Lina se levantó esa mañana con una sensación agridulce. Un pensamiento forjado entre las sábanas la inquietaba todavía profundamente. La "idea" de la inevitable extinción personal, el pensamiento de que en algún momento, por alguna causa, acaecería lo inevitable, la muerte.
La sensación era dulce porque al despertar sus sentidos la acompañaban plenamente, vivía; estaba viva y podía participar en la celebración de un nuevo día, en conexión con la otra vida, la "gran" vida, la exterior, la de los otros seres vivos, con los sujetos por los que sentía afecto, cariño, respeto, necesidad, amor; y también, porqué no, con las y los que le causaban repudio, desagrado, oposición...y hasta odio. Todos ellos, todas ellas junto a los objetos del mundo, formaban parte de la existencia, de la vida, de su vida. La vida presente era la vida de Lina.
La parte restante de su alborada iba teñida por impresiones de desazón, desconcierto, tristeza y miedo. Desde luego, ya en la niñez aprendió con aprensión y casi desesperación que había de morir. Un vacio inmenso de apoderó de ella. La idea de no ver más la luz del día, el color del cielo, las muchas tonalidades del verde de los campos, el nervioso movimiento de las ardillas en las ramas y troncos de los árboles del parque —"su" parque—, el sonido, el sabor de los dulces, la sensación al acariciar la manta de terciopelo del sofá, el frescor de un refresco helado en agosto, el acogedor abrazo de las sábanas de franela en las noches de enero; no volver a ver a sus abuelos, a su hermana y a sus padres; tampoco a Anita, su amiga del colegio ... Y el miedo. Miedo a lo desconocido, el no poder "imaginar" esa no-vida, "la nada", una no-existencia; no estar era no ser. No ser era no sentir. La nada. Cuando lo pensaba, notaba un escalofrío. El desconcierto y el pavor se apoderaban de ella, por eso trataba en vano de despejar el pensamiento. Intentaba, con mucha dificultad, olvidar el conjunto de sensaciones terribles asociadas al pensamiento sobre morir.

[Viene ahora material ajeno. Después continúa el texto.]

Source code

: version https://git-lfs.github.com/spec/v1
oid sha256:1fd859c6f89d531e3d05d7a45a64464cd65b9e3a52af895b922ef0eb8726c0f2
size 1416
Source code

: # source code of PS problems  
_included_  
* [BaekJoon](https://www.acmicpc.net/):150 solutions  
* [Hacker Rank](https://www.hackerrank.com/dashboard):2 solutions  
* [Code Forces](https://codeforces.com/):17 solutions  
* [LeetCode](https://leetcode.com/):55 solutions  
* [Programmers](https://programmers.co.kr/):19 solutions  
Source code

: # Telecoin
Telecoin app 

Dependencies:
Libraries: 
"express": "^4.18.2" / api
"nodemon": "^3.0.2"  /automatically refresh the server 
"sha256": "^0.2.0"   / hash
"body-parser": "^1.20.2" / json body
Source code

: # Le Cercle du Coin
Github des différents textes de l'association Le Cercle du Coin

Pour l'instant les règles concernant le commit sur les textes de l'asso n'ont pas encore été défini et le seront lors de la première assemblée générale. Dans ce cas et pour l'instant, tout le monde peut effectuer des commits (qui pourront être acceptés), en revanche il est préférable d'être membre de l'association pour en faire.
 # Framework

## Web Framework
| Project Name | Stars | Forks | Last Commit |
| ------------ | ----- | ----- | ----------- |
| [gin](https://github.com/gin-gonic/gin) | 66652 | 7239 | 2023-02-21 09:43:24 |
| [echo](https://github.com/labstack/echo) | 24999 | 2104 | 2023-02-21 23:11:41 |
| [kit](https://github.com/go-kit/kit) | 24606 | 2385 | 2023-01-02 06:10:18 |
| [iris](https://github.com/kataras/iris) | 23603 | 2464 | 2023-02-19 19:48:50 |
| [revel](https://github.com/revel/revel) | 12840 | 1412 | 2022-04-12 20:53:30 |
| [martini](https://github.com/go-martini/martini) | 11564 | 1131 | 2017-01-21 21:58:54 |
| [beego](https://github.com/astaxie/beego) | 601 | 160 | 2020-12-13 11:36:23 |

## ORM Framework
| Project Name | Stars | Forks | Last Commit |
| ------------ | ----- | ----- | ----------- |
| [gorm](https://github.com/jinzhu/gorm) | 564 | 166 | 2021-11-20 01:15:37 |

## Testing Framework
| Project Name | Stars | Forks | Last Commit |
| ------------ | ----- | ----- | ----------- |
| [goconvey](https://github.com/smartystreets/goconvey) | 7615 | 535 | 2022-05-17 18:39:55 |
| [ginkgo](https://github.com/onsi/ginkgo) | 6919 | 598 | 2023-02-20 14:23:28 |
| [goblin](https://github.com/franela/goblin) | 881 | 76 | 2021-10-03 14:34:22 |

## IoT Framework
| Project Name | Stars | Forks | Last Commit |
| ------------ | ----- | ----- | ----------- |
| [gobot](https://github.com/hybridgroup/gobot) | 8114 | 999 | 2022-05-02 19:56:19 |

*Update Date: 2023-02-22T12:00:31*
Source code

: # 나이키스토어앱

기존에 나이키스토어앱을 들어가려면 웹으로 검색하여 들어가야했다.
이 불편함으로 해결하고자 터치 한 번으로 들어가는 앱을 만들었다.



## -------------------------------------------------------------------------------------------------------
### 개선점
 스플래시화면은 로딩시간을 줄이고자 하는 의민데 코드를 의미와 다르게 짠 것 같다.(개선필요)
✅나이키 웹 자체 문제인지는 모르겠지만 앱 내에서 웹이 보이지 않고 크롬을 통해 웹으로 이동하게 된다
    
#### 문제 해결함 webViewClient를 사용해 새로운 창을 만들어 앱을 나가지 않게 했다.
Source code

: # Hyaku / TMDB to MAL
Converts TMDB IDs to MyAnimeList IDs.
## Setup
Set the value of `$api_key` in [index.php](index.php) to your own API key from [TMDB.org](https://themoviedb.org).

Ella no quería morir. Ni tan siquiera cuando tenía el punzante dolor de barriga, o aquel escozor en las rodillas que tuvo cuando se cayó corriendo en el monte. Lina tenía dentro ya aquel vacío que intentaba describir —y no podía —: la nada. Y se sentía mal. Mi siquiera quería hablar con nadie de esos pensamientos nefastos; con nadie. Solamente quería que desapareciera esa mates oscura de desazón que la inmovilizaba sentada en el borde de su cama.
Años después, Lina recuperaba —a medias— aquella sensación de vacío, soledad, angustia y hasta de desesperación por la impotencia, con cierto cariño, apego al pasado de aquella niña asustada que "comprendió" por vez primera el significado de la infinitud individual, la solución de continuidad de la vida personal. Lina se había reconciliado con la vida al comprender científicamente que muerte era vida, igual que vida era muerte, que ambas se contenían en el concepto existencia. Dos extremos que se condicionan mutuamente en la tensión permanente de las leyes y condiciones del movimiento de la materia.
La Lina adulta, la Lina madura, tiene consciencia del devenir, de la transformación de todo lo existente, constituido por partículas subatómicas que se combinan, modifican y recombinan para formar otras estructuras de la materia, en un proceso constante de acciones e interacciones cuyo resultado es una temporalidad concreta, dentro de la cual, uno de los afortunados azares causales es la existencia del ser humano conocido por Lina.
Ese conocimiento de la finitud individual y su integridad con la indemostrada infinitud de la materia, llenaba a Lina de una paz y armonía interior, un sosiego y una capacidad de gozar de sí misma para sí misma, que le da la libertad en la necesidad para vivir intensamente todos sus deseos, fantasías, placeres con absoluta consciencia de los límites y también para tener en el pensamiento el objetivo vital de gozar de cada instante con la plenitud de sus sentidos humanos, recordando que aunque todo es finito , los buenos momentos y sensaciones, sean o no compartidas, perduran en el corazón.